ICEA Flags Urgent Need for Govt Action as China Curbs Hit Electronics Exports

India’s electronics and smartphone manufacturers are sounding the alarm over informal but targeted restrictions imposed by China, which they say are threatening the country’s $32 billion export-focused electronics manufacturing plans. The Indian Cellular and Electronics Association (ICEA), representing key players like Apple, Foxconn, Lava, Dixon, Tata Electronics, Oppo, Vivo, and Xiaomi, has written to the government highlighting these growing challenges.
In a letter to Union Minister Ashwini Vaishnaw, ICEA Chairman Pankaj Mohindroo warned that Chinese authorities are enforcing unofficial curbs on three fronts—capital equipment imports, supply of critical minerals, and the entry of skilled Chinese personnel. These are crucial for maintaining India’s competitiveness and momentum under the Production Linked Incentive (PLI) scheme. According to ICEA, these actions are being carried out without formal orders, via verbal instructions to Chinese customs officials, effectively slowing down or blocking essential exports to India.
Mohindroo stated that if these disruptions continue, they could derail India’s integration into global value chains, delay production, inflate manufacturing costs, and restrict new product development. The association highlighted that companies are already facing serious operational hurdles. For example, Apple partner Foxconn recently had to send over 300 Chinese engineers back home from its Indian facilities, potentially affecting iPhone production. Apple is now seeking alternatives by bringing in talent from other countries.
China remains a dominant global supplier of precision tools and machinery essential for electronics production. ICEA noted that restrictions on these tools have begun to mirror those that earlier impacted solar and heavy machinery sectors. Replacing Chinese machinery with alternatives from Japan or Korea could cost three to four times more, making production in India unviable at current scales.
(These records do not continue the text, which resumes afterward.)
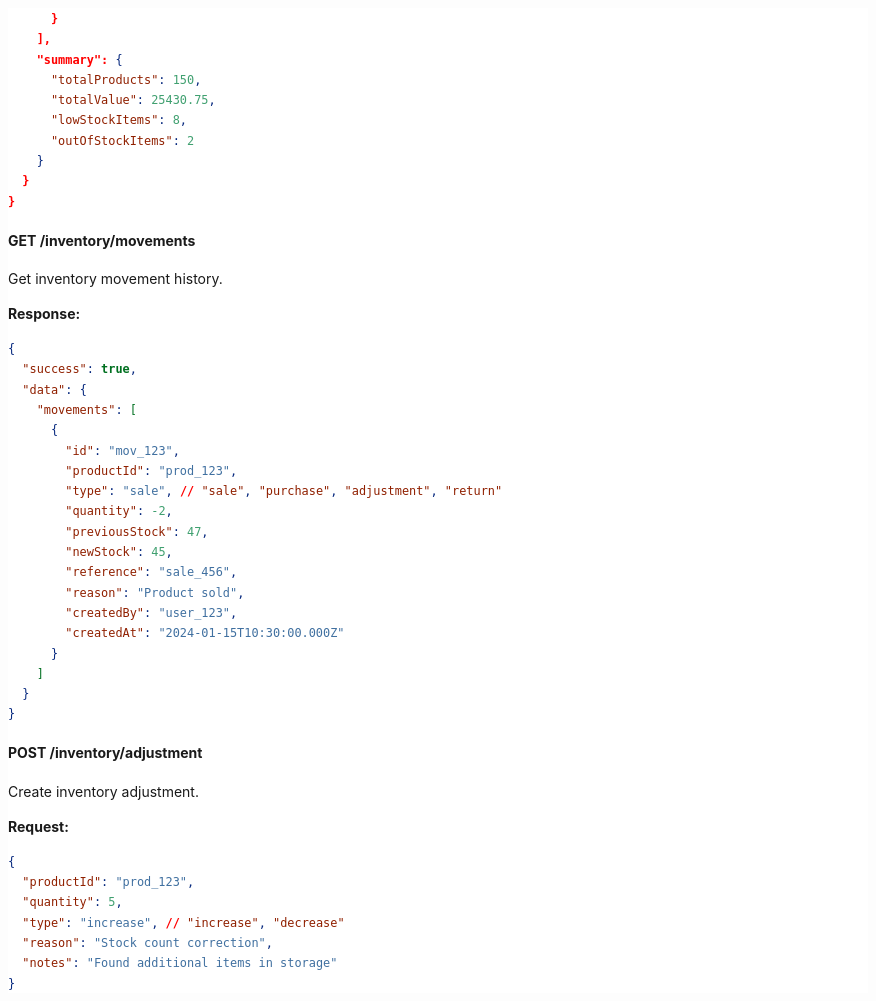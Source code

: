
 ```json
      }
    ],
    "summary": {
      "totalProducts": 150,
      "totalValue": 25430.75,
      "lowStockItems": 8,
      "outOfStockItems": 2
    }
  }
}
```

#### GET /inventory/movements

Get inventory movement history.

**Response:**
```json
{
  "success": true,
  "data": {
    "movements": [
      {
        "id": "mov_123",
        "productId": "prod_123",
        "type": "sale", // "sale", "purchase", "adjustment", "return"
        "quantity": -2,
        "previousStock": 47,
        "newStock": 45,
        "reference": "sale_456",
        "reason": "Product sold",
        "createdBy": "user_123",
        "createdAt": "2024-01-15T10:30:00.000Z"
      }
    ]
  }
}
```

#### POST /inventory/adjustment

Create inventory adjustment.

**Request:**
```json
{
  "productId": "prod_123",
  "quantity": 5,
  "type": "increase", // "increase", "decrease"
  "reason": "Stock count correction",
  "notes": "Found additional items in storage"
}
```

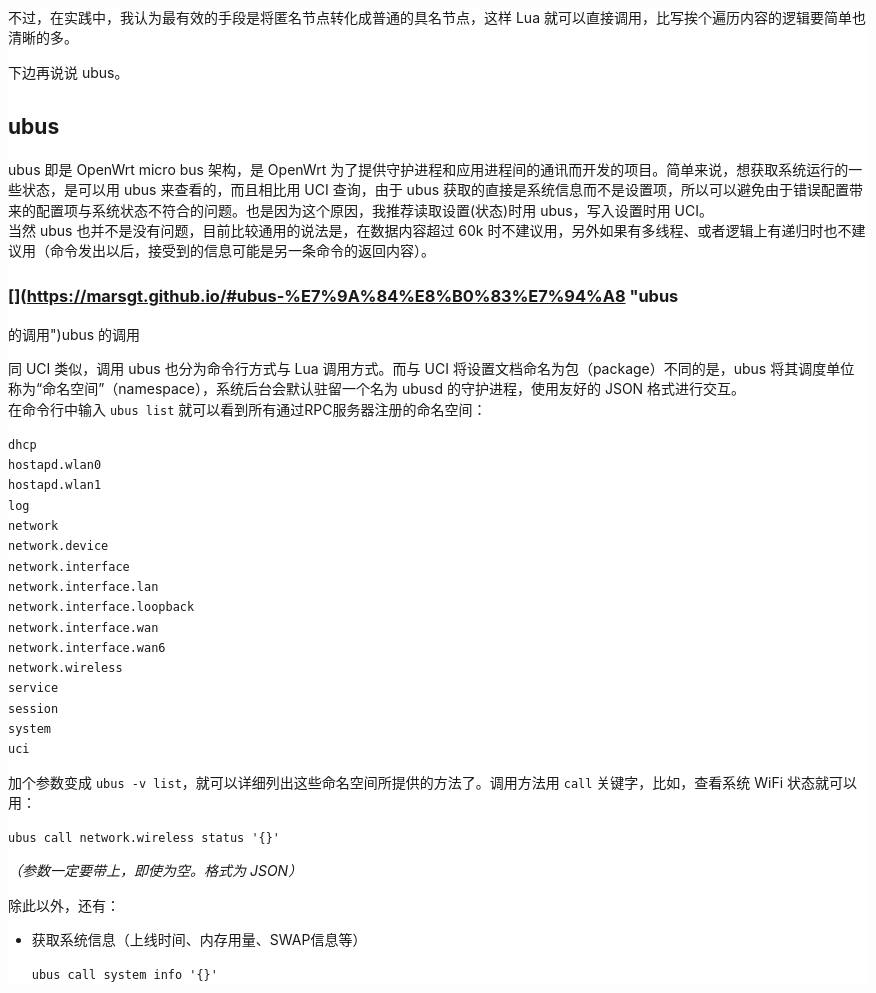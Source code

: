 
不过，在实践中，我认为最有效的手段是将匿名节点转化成普通的具名节点，这样 Lua 就可以直接调用，比写挨个遍历内容的逻辑要简单也清晰的多。

下边再说说 ubus。

## [](https://marsgt.github.io/#ubus "ubus")ubus

ubus 即是 OpenWrt micro bus 架构，是 OpenWrt
为了提供守护进程和应用进程间的通讯而开发的项目。简单来说，想获取系统运行的一些状态，是可以用 ubus 来查看的，而且相比用 UCI 查询，由于 ubus
获取的直接是系统信息而不是设置项，所以可以避免由于错误配置带来的配置项与系统状态不符合的问题。也是因为这个原因，我推荐读取设置(状态)时用
ubus，写入设置时用 UCI。  
当然 ubus 也并不是没有问题，目前比较通用的说法是，在数据内容超过 60k
时不建议用，另外如果有多线程、或者逻辑上有递归时也不建议用（命令发出以后，接受到的信息可能是另一条命令的返回内容）。

### [](https://marsgt.github.io/#ubus-%E7%9A%84%E8%B0%83%E7%94%A8 "ubus
的调用")ubus 的调用

同 UCI 类似，调用 ubus 也分为命令行方式与 Lua 调用方式。而与 UCI 将设置文档命名为包（package）不同的是，ubus
将其调度单位称为“命名空间”（namespace），系统后台会默认驻留一个名为 ubusd 的守护进程，使用友好的 JSON 格式进行交互。  
在命令行中输入 `ubus list` 就可以看到所有通过RPC服务器注册的命名空间：

    
    
    dhcp
    hostapd.wlan0
    hostapd.wlan1
    log
    network
    network.device
    network.interface
    network.interface.lan
    network.interface.loopback
    network.interface.wan
    network.interface.wan6
    network.wireless
    service
    session
    system
    uci
    

加个参数变成 `ubus -v list`，就可以详细列出这些命名空间所提供的方法了。调用方法用 `call` 关键字，比如，查看系统 WiFi
状态就可以用：

    
    
    ubus call network.wireless status '{}'
    

_（参数一定要带上，即使为空。格式为 JSON）_

除此以外，还有：

  * 获取系统信息（上线时间、内存用量、SWAP信息等） 
    
        ubus call system info '{}'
Additionally, the unavailability of Chinese technical experts—due to travel restrictions and mid-assignment recalls—is hindering tech transfers, skill development, and scaling of operations. Chinese authorities have reportedly asked certain capital equipment firms to shut their India operations and remove Indian professionals, deepening the crisis.
ICEA also pointed out that China’s control over rare earth elements and critical minerals, vital for EVs, smartphones, and other electronics, adds further risk. Supply constraints and price manipulation are exacerbating India’s cost disadvantage in manufacturing.
In FY25, India’s smartphone production surged to $64 billion, with $24.1 billion coming from exports. This rapid growth has positioned smartphones as the country’s third-largest export. ICEA is now urging immediate government intervention to address these challenges, protect industry gains, and ensure that India continues on its path to becoming a global electronics hub.